REQUIRED ACTION ▸ Search the material for "have" and copy each line in which it is found.

RECORDS SHOWN ▸
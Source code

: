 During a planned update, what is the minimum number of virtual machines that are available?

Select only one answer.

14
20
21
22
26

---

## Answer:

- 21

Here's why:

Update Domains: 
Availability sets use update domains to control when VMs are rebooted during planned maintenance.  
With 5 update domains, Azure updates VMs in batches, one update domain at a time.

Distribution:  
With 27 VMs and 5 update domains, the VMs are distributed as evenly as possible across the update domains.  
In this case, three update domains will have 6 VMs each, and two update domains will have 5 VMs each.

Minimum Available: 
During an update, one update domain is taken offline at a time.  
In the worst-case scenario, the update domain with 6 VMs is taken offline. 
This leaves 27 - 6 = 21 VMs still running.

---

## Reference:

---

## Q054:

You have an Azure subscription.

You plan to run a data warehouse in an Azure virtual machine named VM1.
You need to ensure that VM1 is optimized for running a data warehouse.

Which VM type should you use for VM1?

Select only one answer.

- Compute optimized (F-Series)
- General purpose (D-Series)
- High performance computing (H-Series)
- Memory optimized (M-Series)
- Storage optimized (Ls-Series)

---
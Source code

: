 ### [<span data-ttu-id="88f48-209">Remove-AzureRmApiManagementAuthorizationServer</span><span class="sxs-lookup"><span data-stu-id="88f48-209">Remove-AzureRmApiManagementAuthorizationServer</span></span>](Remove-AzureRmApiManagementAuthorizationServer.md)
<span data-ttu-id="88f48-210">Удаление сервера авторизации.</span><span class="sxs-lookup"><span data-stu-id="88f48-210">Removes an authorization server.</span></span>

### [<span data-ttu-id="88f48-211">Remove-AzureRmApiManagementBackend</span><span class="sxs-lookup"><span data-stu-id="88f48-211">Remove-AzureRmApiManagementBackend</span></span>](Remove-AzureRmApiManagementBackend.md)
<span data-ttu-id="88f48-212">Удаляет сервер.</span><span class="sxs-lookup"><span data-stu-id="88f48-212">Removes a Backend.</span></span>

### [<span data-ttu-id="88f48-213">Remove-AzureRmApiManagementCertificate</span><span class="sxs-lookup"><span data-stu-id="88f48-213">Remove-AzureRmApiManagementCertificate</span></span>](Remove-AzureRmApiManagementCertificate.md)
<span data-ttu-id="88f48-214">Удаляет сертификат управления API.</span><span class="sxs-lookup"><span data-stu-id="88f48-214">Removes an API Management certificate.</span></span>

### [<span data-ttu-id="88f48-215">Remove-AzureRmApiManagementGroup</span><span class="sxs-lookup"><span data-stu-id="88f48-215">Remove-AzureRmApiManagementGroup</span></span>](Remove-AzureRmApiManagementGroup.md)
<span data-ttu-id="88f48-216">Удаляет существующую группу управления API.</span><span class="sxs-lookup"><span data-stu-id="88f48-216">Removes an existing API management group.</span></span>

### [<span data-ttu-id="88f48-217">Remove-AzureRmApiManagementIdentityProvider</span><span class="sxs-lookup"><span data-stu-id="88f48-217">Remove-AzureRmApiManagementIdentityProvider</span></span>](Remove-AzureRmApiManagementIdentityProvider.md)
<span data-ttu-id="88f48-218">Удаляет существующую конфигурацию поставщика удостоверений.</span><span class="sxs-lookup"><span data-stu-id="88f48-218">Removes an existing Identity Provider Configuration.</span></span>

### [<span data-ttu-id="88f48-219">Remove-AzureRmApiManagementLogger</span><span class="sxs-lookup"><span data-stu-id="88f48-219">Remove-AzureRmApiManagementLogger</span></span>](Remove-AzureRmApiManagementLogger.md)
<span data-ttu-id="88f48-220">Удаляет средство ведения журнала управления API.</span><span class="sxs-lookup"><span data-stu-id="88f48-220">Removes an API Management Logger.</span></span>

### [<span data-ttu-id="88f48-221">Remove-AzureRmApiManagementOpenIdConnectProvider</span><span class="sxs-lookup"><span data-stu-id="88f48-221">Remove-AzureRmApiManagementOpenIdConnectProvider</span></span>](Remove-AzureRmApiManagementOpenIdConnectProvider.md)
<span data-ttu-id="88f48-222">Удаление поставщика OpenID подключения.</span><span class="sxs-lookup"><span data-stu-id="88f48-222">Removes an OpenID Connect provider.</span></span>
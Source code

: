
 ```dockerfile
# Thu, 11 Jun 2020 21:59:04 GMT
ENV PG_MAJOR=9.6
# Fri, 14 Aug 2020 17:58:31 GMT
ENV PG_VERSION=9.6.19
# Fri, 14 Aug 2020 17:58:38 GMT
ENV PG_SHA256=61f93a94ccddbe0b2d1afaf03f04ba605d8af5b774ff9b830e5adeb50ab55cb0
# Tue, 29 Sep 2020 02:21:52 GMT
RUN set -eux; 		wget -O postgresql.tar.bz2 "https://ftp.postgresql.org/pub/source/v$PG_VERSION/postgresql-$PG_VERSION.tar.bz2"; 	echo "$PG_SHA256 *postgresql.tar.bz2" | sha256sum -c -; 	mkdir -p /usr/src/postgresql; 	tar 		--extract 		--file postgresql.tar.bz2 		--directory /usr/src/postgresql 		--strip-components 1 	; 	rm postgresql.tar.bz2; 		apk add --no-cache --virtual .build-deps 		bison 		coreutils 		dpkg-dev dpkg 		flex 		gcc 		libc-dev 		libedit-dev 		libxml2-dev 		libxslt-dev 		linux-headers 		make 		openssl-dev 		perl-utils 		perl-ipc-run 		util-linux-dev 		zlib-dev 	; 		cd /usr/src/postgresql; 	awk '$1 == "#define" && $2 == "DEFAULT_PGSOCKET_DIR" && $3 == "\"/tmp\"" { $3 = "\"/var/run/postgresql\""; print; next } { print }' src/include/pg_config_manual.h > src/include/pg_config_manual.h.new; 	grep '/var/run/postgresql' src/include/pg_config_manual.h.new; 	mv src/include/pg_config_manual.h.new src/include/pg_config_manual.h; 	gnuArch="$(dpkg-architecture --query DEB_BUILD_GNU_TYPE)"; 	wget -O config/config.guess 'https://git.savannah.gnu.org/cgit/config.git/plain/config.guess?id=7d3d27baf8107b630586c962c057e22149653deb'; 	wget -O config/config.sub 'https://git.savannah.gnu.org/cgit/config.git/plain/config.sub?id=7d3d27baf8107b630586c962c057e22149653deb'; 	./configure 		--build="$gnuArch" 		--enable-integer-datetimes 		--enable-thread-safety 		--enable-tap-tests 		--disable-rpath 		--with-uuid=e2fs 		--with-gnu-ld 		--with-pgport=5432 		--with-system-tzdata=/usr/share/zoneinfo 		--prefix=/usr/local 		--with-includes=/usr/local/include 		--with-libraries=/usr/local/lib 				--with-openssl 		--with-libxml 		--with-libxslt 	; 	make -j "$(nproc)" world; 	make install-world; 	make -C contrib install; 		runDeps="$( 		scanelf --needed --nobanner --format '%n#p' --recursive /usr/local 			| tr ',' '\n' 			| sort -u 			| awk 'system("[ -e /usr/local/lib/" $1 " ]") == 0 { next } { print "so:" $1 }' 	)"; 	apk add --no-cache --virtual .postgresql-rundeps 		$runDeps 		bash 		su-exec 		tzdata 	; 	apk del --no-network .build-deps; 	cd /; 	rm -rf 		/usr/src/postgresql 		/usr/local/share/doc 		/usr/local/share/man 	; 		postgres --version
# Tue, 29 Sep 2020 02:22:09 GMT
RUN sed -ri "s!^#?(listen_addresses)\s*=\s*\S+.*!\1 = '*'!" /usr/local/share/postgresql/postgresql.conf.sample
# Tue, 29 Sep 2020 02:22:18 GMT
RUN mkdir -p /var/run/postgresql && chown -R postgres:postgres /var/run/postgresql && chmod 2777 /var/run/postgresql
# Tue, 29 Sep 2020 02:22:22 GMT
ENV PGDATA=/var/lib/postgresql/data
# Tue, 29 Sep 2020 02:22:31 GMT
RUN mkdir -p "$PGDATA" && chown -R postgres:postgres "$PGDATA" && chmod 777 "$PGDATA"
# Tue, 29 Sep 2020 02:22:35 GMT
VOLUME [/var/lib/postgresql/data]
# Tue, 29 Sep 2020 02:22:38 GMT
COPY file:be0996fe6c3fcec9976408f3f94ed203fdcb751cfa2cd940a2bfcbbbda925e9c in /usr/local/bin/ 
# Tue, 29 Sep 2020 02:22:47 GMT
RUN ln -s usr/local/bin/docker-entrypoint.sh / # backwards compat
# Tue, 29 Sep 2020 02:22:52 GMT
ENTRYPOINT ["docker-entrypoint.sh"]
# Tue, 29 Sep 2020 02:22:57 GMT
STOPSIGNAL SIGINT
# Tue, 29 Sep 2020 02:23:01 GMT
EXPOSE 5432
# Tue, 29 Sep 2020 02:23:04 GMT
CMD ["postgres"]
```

RESPONSE TO THE TASK ▸
In this case, three update domains will have 6 VMs each, and two update domains will have 5 VMs each.
You have an Azure subscription.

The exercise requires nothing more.